**What the task asks:** Check each line of the entries. Copy the ones that contain the string "bound".
── Source data
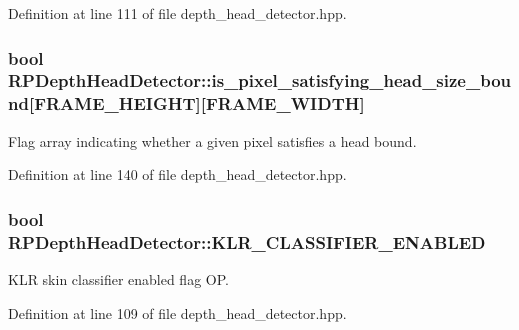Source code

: \-Definition at line 111 of file depth\-\_\-head\-\_\-detector.\-hpp.

\hypertarget{class_r_p_depth_head_detector_a784cfd1c3b1593ba40005c1e9b084481}{
\subsubsection[{is\-\_\-pixel\-\_\-satisfying\-\_\-head\-\_\-size\-\_\-bound}]{\setlength{\rightskip}{0pt plus 5cm}bool {\bf \-R\-P\-Depth\-Head\-Detector\-::is\-\_\-pixel\-\_\-satisfying\-\_\-head\-\_\-size\-\_\-bound}\mbox{[}\-F\-R\-A\-M\-E\-\_\-\-H\-E\-I\-G\-H\-T\mbox{]}\mbox{[}\-F\-R\-A\-M\-E\-\_\-\-W\-I\-D\-T\-H\mbox{]}}}\label{class_r_p_depth_head_detector_a784cfd1c3b1593ba40005c1e9b084481}
\-Flag array indicating whether a given pixel satisfies a head bound. 

\-Definition at line 140 of file depth\-\_\-head\-\_\-detector.\-hpp.

\hypertarget{class_r_p_depth_head_detector_ad8cdcef7633eef892c4524afd6019f93}{
\subsubsection[{\-K\-L\-R\-\_\-\-C\-L\-A\-S\-S\-I\-F\-I\-E\-R\-\_\-\-E\-N\-A\-B\-L\-E\-D}]{\setlength{\rightskip}{0pt plus 5cm}bool {\bf \-R\-P\-Depth\-Head\-Detector\-::\-K\-L\-R\-\_\-\-C\-L\-A\-S\-S\-I\-F\-I\-E\-R\-\_\-\-E\-N\-A\-B\-L\-E\-D}}}\label{class_r_p_depth_head_detector_ad8cdcef7633eef892c4524afd6019f93}
\-K\-L\-R skin classifier enabled flag \-O\-P. 

\-Definition at line 109 of file depth\-\_\-head\-\_\-detector.\-hpp.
────
**Answer area:**
\subsubsection[{is\-\_\-pixel\-\_\-satisfying\-\_\-head\-\_\-size\-\_\-bound}]{\setlength{\rightskip}{0pt plus 5cm}bool {\bf \-R\-P\-Depth\-Head\-Detector\-::is\-\_\-pixel\-\_\-satisfying\-\_\-head\-\_\-size\-\_\-bound}\mbox{[}\-F\-R\-A\-M\-E\-\_\-\-H\-E\-I\-G\-H\-T\mbox{]}\mbox{[}\-F\-R\-A\-M\-E\-\_\-\-W\-I\-D\-T\-H\mbox{]}}}\label{class_r_p_depth_head_detector_a784cfd1c3b1593ba40005c1e9b084481}
\-Flag array indicating whether a given pixel satisfies a head bound. 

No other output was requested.